- Parish of Patrick, Isle of Man
- Population: 1,576
- OS grid reference: SC255762
- Sheading: Glenfaba
- Crown dependency: Isle of Man
- Post town: ISLE OF MAN
- Postcode district: IM5
- House of Keys: Glenfaba & Peel

= Patrick (parish) =

Parish on the Isle of Man

Patrick (Perick) is one of the seventeen historic parishes of the Isle of Man.

It is located on the west of the island (part of the traditional North Side division) in the sheading of Glenfaba.

Administratively, a small part of the area of the historic parish of Patrick is now covered by part of the town of Peel.

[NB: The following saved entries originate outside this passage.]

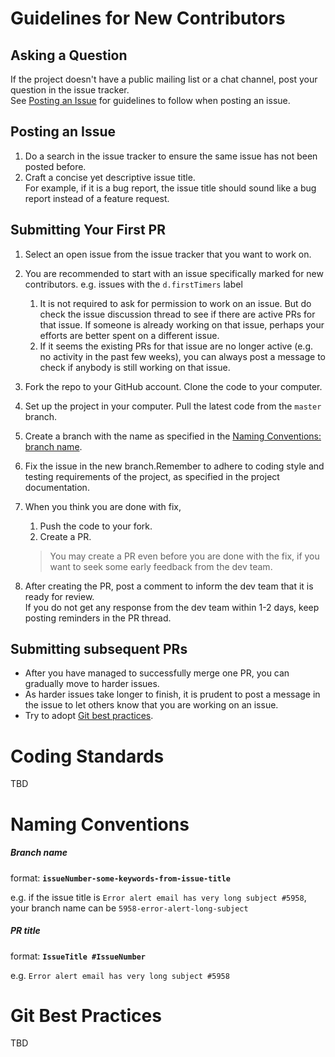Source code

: # Guidelines for New Contributors

## Asking a Question

If the project doesn't have a public mailing list or a chat channel, post your question in the issue tracker.<br>
See [Posting an Issue](#posting-an-issue) for guidelines to follow when posting an issue.

## Posting an Issue

1. Do a search in the issue tracker to ensure the same issue has not been posted before.
2. Craft a concise yet descriptive issue title. <br>
   For example, if it is a bug report, the issue title should sound like a bug report instead of a feature request.

## Submitting Your First PR

1. Select an open issue from the issue tracker that you want to work on. 
2. You are recommended to start with an issue specifically marked for new contributors. 
   e.g. issues with the `d.firstTimers` label 
   1. It is not required to ask for permission to work on an issue. 
   But do check the issue discussion thread to see if there are active PRs for that issue. 
   If someone is already working on that issue, perhaps your efforts are better spent on a different issue.
   2. If it seems the existing PRs for that issue are no longer active (e.g. no activity in the past few weeks), 
   you can always post a message to check if anybody is still working on that issue.
3. Fork the repo to your GitHub account. Clone the code to your computer.
4. Set up the project in your computer. Pull the latest code from the `master` branch.
5. Create a branch with the name as specified in the [Naming Conventions: branch name](#branch-name).
6. Fix the issue in the new branch.Remember to adhere to coding style and testing requirements of the project, 
   as specified in the project documentation.
7. When you think you are done with fix, 
   1. Push the code to your fork.
   2. Create a PR. 
   
   > You may create a PR even before you are done with the fix, if you want to seek some early feedback from the dev team.
8. After creating the PR, post a comment to inform the dev team that it is ready for review. <br>
   If you do not get any response from the dev team within 1-2 days, keep posting reminders in the PR thread.
   
## Submitting subsequent PRs

* After you have managed to successfully merge one PR, you can gradually move to harder issues. 
* As harder issues take longer to finish, it is prudent to post a message in the issue to let others know that you are 
  working on an issue.
* Try to adopt [Git best practices](#git-best-practice).

# Coding Standards

TBD

# Naming Conventions

##### Branch name

format: **`issueNumber-some-keywords-from-issue-title`**

e.g. if the issue title is `Error alert email has very long subject #5958`, <br>
your branch name can be `5958-error-alert-long-subject`

##### PR title

format: **`IssueTitle #IssueNumber`**

e.g. `Error alert email has very long subject #5958`

# Git Best Practices

TBD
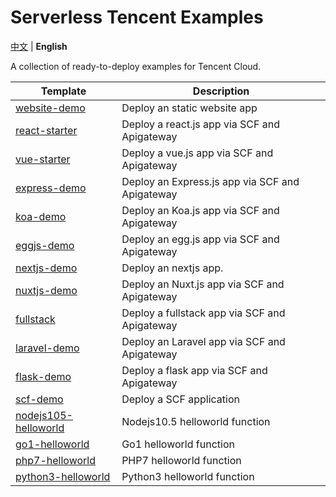 # Serverless Tencent Examples

[中文](./README.md) | **English**

A collection of ready-to-deploy examples for Tencent Cloud.

| Template | Description |
| --- | --- |
| [website-demo](./website-demo) | Deploy an static website app |
| [react-starter](./react-starter) | Deploy a react.js app via SCF and Apigateway |
| [vue-starter](./vue-starter) | Deploy a vue.js app via SCF and Apigateway|
| [express-demo](./express-demo) | Deploy an Express.js app via SCF and Apigateway |
| [koa-demo](./koa-demo) | Deploy an Koa.js app via SCF and Apigateway |
| [eggjs-demo](./egg-demo) | Deploy an egg.js app via SCF and Apigateway |
| [nextjs-demo](./nextjs-demo) | Deploy an nextjs app. |
| [nuxtjs-demo](./nuxtjs-demo) | Deploy an Nuxt.js app via SCF and Apigateway |
| [fullstack](./fullstack) | Deploy a fullstack app via SCF and Apigateway |
| [laravel-demo](./laravel-demo) | Deploy an Laravel app via SCF and Apigateway |
| [flask-demo](./flask-demo) | Deploy a flask app via SCF and Apigateway |
| [scf-demo](./scf-demo) | Deploy a SCF application |
| [nodejs105-helloworld](./nodejs105-helloworld) | Nodejs10.5 helloworld function |
| [go1-helloworld](./go1-helloworld) | Go1 helloworld function |
| [php7-helloworld](./php7-helloworld) | PHP7 helloworld function |
| [python3-helloworld](./python3-helloworld) | Python3 helloworld function |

Other settlements in the parish include Dalby, Foxdale, Glen Maye and Niarbyl.

==Local government==
For the purposes of local government, the majority of the area of the historic parish forms a single parish district with Commissioners.

Since 1884, a small area in the north of the historic parish of Patrick has been part of the administratively separate town of Peel, with its own town Commissioners.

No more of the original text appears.